• _Data listing_
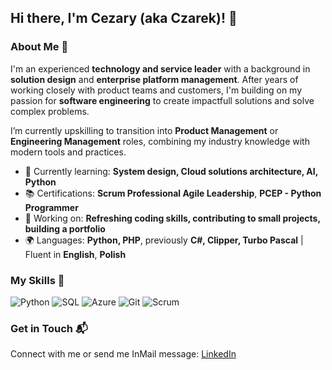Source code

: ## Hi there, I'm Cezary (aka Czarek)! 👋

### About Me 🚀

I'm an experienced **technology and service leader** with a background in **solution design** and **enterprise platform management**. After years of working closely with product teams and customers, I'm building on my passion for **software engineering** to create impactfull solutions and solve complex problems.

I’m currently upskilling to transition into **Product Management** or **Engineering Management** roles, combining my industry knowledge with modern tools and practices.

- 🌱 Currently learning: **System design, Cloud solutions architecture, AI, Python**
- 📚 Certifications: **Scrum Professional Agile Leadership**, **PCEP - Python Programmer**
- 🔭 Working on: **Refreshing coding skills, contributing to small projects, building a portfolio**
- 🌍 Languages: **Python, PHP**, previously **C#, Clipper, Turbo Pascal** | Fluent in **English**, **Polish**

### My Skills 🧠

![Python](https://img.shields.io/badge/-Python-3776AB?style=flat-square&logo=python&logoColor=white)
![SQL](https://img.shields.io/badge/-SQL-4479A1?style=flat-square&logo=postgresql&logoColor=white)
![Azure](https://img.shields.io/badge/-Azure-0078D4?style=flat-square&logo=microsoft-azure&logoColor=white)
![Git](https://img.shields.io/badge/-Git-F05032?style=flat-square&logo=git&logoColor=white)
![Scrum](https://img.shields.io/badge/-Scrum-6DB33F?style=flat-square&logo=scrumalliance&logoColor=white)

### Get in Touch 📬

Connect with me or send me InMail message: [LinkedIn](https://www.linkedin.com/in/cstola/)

• _Task directions_
Within the material above, please work out how many lines contain the word "logo" and give that number by itself.

• _Result of the exercise_
5